A Baronial Horse Guard
THE DREIBURGEN LIGHT HORSE
A BARONIAL HORSE GUARD
First published A.S. XXII
All ye who read the Beau Cheval and cherish things equestrian in this royal and noble land of Caid, I beg leave to recount the tale of the founding of the Dreiburgen Light Horse. “Dreiburgen Light!” I hear you cry, “Couldst be some nut brown ale which ye ha’e brewed?” No my Lords and Ladies, ‘tis not that; but a squadron of light horse. Light, in this instance, meaning that the riders are not encased in heavy armour.

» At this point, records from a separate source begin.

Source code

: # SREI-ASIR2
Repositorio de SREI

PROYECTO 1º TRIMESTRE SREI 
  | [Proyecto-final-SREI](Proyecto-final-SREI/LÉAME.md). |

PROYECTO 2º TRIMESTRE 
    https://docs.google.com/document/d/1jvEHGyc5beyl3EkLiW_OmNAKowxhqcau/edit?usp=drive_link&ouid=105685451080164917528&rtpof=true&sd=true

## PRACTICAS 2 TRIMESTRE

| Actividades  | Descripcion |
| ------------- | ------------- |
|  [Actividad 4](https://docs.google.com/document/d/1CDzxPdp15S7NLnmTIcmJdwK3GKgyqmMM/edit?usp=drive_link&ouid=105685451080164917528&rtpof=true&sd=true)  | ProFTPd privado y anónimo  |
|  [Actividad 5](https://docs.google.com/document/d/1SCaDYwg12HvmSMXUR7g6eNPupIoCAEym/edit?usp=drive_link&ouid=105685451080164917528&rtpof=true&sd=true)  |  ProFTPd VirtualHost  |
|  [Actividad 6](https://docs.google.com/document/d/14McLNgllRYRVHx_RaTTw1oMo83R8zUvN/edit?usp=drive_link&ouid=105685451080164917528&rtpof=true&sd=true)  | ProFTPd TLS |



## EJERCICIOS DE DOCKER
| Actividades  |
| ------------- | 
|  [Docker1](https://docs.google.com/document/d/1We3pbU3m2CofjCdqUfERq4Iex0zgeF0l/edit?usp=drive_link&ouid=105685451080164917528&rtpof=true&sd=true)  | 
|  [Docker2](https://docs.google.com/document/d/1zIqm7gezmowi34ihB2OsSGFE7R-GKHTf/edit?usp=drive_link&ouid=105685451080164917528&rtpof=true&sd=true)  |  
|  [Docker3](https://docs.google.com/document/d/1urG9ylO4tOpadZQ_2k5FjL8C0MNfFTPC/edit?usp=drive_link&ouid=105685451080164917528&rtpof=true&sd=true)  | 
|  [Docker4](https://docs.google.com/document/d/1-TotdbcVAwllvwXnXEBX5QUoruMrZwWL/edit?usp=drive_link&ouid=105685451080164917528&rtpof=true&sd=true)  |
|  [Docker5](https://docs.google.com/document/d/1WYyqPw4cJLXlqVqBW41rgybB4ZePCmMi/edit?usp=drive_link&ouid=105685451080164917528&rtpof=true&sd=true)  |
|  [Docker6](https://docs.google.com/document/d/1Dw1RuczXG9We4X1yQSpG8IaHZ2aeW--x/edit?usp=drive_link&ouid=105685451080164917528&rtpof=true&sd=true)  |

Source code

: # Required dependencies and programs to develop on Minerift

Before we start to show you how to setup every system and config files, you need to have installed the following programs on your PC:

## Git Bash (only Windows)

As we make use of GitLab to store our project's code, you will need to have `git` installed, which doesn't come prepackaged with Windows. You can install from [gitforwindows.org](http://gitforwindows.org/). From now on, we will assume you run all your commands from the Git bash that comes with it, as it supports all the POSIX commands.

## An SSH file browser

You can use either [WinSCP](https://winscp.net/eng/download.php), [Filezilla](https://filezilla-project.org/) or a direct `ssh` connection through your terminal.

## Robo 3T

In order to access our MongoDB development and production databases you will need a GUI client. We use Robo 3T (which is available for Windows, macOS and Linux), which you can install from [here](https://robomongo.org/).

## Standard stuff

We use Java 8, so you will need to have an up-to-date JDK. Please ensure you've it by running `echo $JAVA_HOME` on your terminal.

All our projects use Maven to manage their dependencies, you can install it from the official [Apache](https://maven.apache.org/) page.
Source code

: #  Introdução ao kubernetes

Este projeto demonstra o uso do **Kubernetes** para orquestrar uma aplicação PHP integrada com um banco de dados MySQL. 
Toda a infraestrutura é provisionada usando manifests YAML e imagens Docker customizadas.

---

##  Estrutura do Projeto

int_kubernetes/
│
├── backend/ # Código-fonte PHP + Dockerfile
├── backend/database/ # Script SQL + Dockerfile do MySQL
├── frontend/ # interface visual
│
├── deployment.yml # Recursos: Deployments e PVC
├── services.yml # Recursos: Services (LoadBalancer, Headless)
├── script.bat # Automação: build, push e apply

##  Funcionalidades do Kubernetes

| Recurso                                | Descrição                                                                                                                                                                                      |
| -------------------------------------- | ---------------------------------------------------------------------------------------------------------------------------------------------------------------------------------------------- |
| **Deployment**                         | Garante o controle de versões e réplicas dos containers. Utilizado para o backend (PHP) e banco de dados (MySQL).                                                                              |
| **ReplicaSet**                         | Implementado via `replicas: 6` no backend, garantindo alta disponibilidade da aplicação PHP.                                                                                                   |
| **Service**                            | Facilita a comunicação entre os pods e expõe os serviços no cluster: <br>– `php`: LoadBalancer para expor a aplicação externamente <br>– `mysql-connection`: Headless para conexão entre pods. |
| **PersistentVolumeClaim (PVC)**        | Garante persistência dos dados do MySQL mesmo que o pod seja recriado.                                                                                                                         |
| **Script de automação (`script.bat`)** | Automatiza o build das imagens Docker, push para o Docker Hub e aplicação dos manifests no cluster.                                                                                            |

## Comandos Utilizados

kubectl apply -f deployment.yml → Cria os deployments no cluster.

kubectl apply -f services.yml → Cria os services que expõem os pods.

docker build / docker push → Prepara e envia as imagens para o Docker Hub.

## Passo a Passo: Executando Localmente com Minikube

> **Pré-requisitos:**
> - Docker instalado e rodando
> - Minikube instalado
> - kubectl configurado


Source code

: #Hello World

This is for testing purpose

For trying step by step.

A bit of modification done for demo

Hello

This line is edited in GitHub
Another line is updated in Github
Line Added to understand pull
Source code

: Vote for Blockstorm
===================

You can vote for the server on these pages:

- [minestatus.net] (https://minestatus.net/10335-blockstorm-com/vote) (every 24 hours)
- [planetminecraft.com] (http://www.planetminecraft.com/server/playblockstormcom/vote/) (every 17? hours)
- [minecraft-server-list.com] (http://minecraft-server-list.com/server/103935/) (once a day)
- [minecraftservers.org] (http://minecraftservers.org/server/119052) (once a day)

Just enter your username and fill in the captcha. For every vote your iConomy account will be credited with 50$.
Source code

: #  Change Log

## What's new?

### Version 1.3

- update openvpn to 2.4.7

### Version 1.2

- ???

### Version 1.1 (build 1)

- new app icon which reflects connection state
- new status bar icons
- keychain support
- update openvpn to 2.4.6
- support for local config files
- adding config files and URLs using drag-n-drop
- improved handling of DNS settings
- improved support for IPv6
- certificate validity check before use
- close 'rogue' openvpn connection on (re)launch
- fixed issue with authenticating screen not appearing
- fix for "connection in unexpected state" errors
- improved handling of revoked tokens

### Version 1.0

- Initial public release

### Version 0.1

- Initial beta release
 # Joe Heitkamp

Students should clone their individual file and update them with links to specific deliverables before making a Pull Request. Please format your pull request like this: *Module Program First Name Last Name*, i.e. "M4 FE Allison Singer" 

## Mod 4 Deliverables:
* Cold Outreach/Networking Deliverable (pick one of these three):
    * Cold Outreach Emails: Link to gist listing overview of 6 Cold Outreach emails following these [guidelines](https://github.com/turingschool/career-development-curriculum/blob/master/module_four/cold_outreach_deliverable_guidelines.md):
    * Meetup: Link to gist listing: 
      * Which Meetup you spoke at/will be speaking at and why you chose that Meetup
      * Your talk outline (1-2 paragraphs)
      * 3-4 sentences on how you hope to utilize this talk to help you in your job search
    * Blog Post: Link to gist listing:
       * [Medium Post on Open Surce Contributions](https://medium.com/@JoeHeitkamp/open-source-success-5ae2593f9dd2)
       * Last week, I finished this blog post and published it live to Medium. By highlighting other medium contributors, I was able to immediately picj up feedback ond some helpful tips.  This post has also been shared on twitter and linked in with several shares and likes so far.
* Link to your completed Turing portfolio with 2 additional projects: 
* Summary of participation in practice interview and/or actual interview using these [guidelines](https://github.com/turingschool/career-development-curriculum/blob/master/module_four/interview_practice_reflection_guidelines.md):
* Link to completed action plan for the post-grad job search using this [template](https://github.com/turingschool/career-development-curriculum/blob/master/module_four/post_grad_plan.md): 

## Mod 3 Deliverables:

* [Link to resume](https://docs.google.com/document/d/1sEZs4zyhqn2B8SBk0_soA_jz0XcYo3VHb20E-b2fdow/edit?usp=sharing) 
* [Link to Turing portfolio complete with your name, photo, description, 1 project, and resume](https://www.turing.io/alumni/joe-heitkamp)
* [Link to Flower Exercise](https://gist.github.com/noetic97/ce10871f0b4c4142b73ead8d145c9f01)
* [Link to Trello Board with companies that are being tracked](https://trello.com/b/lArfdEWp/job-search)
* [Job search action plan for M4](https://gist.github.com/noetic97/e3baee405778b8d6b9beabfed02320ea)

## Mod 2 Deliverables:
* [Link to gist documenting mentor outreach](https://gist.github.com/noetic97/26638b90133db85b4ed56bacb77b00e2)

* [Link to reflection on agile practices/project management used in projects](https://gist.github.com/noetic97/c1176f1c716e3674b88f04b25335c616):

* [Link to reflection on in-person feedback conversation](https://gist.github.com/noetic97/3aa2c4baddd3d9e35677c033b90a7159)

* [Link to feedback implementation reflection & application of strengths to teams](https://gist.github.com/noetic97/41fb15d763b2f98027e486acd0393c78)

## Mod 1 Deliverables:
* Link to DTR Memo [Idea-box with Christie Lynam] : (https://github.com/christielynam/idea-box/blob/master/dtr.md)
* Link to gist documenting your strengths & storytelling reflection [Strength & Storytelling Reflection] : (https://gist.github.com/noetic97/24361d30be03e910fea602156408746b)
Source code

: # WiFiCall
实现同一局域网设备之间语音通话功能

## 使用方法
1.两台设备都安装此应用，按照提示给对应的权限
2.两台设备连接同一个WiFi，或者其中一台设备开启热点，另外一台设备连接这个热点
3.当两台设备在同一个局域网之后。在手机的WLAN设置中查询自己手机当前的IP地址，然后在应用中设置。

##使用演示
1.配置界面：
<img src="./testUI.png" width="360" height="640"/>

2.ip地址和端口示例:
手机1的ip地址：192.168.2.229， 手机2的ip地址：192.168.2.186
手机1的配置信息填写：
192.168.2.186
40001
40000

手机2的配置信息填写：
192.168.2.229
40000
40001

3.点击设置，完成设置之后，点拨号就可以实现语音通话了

It all began on a summer’s eve when a few of the lads and lassies were taking a bit of refreshment at the Hall after some hot and dusty work in the corrals of Montrose. It seems they were discussing horses and the affairs of the Kingdom as lads and lasses are often wont to do.
“’Tis sad…sad that equestrian arts have come to such low estate! Why at the last coronation the Queen’s Own Horse Guard numbered only four! Pity! (This was early last summer mind you.) There are plenty of riders around here…” Or words to that effect.
“I say, we could have a Baronial Horse Guard which would outnumber the Kingdom’s.” Mayhaps that was taking a wee bit of advantage seeing as how Dreiburgen lies in the heartland of Caidan horse country.
Well…like a grain of sugar, strung and hung in heavy syrup, the whole thing crystallized in less time than it takes to tell and the Dreiburgen Light Horse was born. Baron and Baroness, Leo and Rowena, suddenly found themselves with a vigorous horse guard on their hands. The leader and advisor, of course, is Drusilla of Montrose (who has been riding horses longer than most of the Caidan populace have walked the Earth…though I may now have to leave for distant kingdoms for revealing that). Drusilla brings to the barony a lifetime of riding, training showing, teaching judging and had the honor of being selected “Horseman of the Year” for 1974 by the Riverside County Horsemen’s Council. Some even think she was born on a horse and her son Aladric very nearly was, but that’s another tale.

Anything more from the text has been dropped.